EXERCISE OBJECTIVE: Look through the records below and collect all lines that hold the string "data".

MATERIALS PROVIDED:
════════
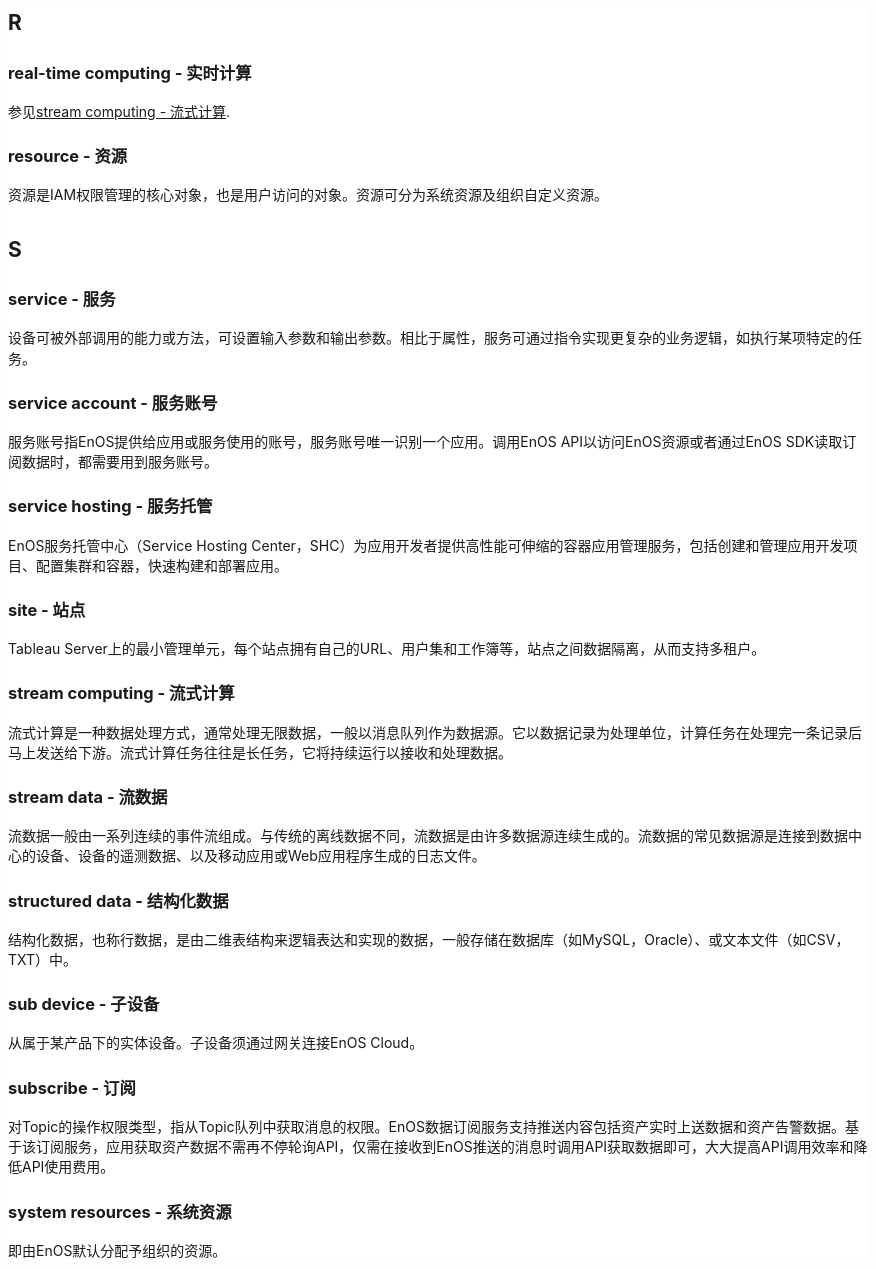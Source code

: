 ## R

### real-time computing - 实时计算

参见<a href="#stream_computing">stream computing - 流式计算</a>.

### resource - 资源

资源是IAM权限管理的核心对象，也是用户访问的对象。资源可分为系统资源及组织自定义资源。

## S

### service - 服务

设备可被外部调用的能力或方法，可设置输入参数和输出参数。相比于属性，服务可通过指令实现更复杂的业务逻辑，如执行某项特定的任务。

### service account - 服务账号

服务账号指EnOS提供给应用或服务使用的账号，服务账号唯一识别一个应用。调用EnOS API以访问EnOS资源或者通过EnOS SDK读取订阅数据时，都需要用到服务账号。

### service hosting - 服务托管

EnOS服务托管中心（Service Hosting Center，SHC）为应用开发者提供高性能可伸缩的容器应用管理服务，包括创建和管理应用开发项目、配置集群和容器，快速构建和部署应用。

### site - 站点

Tableau Server上的最小管理单元，每个站点拥有自己的URL、用户集和工作簿等，站点之间数据隔离，从而支持多租户。

<h3><a name="stream_computing">stream computing - 流式计算</a></h3>

流式计算是一种数据处理方式，通常处理无限数据，一般以消息队列作为数据源。它以数据记录为处理单位，计算任务在处理完一条记录后马上发送给下游。流式计算任务往往是长任务，它将持续运行以接收和处理数据。

### stream data - 流数据

流数据一般由一系列连续的事件流组成。与传统的离线数据不同，流数据是由许多数据源连续生成的。流数据的常见数据源是连接到数据中心的设备、设备的遥测数据、以及移动应用或Web应用程序生成的日志文件。

### structured data - 结构化数据

结构化数据，也称行数据，是由二维表结构来逻辑表达和实现的数据，一般存储在数据库（如MySQL，Oracle）、或文本文件（如CSV，TXT）中。

### sub device - 子设备

从属于某产品下的实体设备。子设备须通过网关连接EnOS Cloud。

### subscribe - 订阅

对Topic的操作权限类型，指从Topic队列中获取消息的权限。EnOS数据订阅服务支持推送内容包括资产实时上送数据和资产告警数据。基于该订阅服务，应用获取资产数据不需再不停轮询API，仅需在接收到EnOS推送的消息时调用API获取数据即可，大大提高API调用效率和降低API使用费用。  

### system resources - 系统资源

即由EnOS默认分配予组织的资源。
════════
RESULT:
### stream data - 流数据
### structured data - 结构化数据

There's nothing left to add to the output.